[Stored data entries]

------------------------------------------------------------

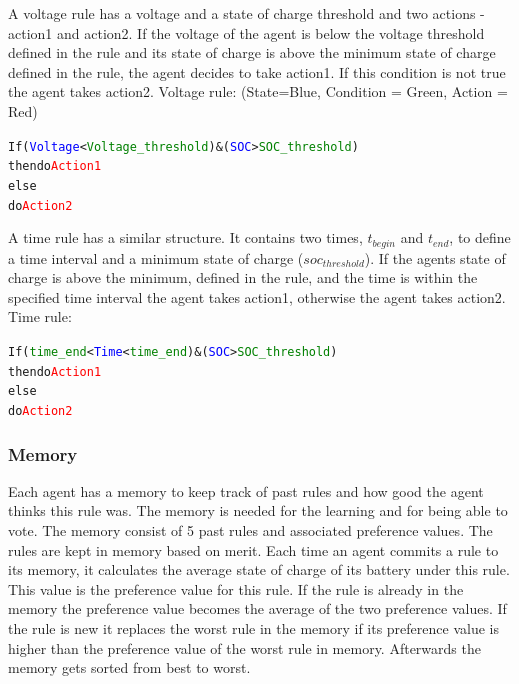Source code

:\documentclass[a4paper]{article}
\begin{document}
A voltage rule has a voltage and a state of charge threshold and two actions - action1 and action2. 
If the voltage of the agent is below  the voltage threshold defined in the rule and its state of charge is above 
the minimum state of charge defined in the rule, the agent decides to take action1. If this condition is not true the 
agent takes action2. 
Voltage rule: (State=Blue, Condition = Green, Action = Red) \\ 
\begin{alltt}
If (\textcolor{blue}{Voltage} < \textcolor{green}{Voltage_threshold}) & (\textcolor{blue}{SOC} > \textcolor{green}{SOC_threshold})
    then do \textcolor{red}{Action1} 
else 
    do \textcolor{red}{Action2} 
\end{alltt}

A time rule has a similar structure. It contains two times, $t_{begin}$ and $t_{end}$, to define a time interval and 
a minimum state of charge ($soc_{threshold}$). If the agents state of charge is above the minimum, defined in the rule, 
and the time is within the specified time interval the agent takes action1, otherwise the agent takes action2. 
Time rule: \\ 
\begin{alltt}
If (\textcolor{green}{time_end} < \textcolor{blue}{Time} < \textcolor{green}{time_end}) & (\textcolor{blue}{SOC} > \textcolor{green}{SOC_threshold}) 
    then do \textcolor{red}{Action1} 
else 
    do \textcolor{red}{Action2} 
\end{alltt}

\subsubsection{Memory}
Each agent has a memory to keep track of past rules and how good the agent thinks this rule was. The memory 
is needed for the learning and for being able to vote. The memory consist of 5 past rules and associated preference 
values. The rules are kept in memory based on merit.
Each time an agent commits a rule to its memory, it calculates the average state of charge of its battery under this rule. 
This value is the preference value for this rule. If the rule is already in the memory the preference value becomes the 
average of the two preference values. If the rule is new it replaces the worst rule in the memory if its preference value 
is higher than the preference value of the worst rule in memory. Afterwards the memory gets sorted from best to worst. 
\end{document}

------------------------------------------------------------

Action item:
Set down, word for word, every line from the line that holds "Time rule: \\" to the end of the entries above, including both ends.

Answer area:
Time rule: \\ 
\begin{alltt}
If (\textcolor{green}{time_end} < \textcolor{blue}{Time} < \textcolor{green}{time_end}) & (\textcolor{blue}{SOC} > \textcolor{green}{SOC_threshold}) 
    then do \textcolor{red}{Action1} 
else 
    do \textcolor{red}{Action2} 
\end{alltt}

\subsubsection{Memory}
Each agent has a memory to keep track of past rules and how good the agent thinks this rule was. The memory 
is needed for the learning and for being able to vote. The memory consist of 5 past rules and associated preference 
values. The rules are kept in memory based on merit.
Each time an agent commits a rule to its memory, it calculates the average state of charge of its battery under this rule. 
This value is the preference value for this rule. If the rule is already in the memory the preference value becomes the 
average of the two preference values. If the rule is new it replaces the worst rule in the memory if its preference value 
is higher than the preference value of the worst rule in memory. Afterwards the memory gets sorted from best to worst. 
\end{document}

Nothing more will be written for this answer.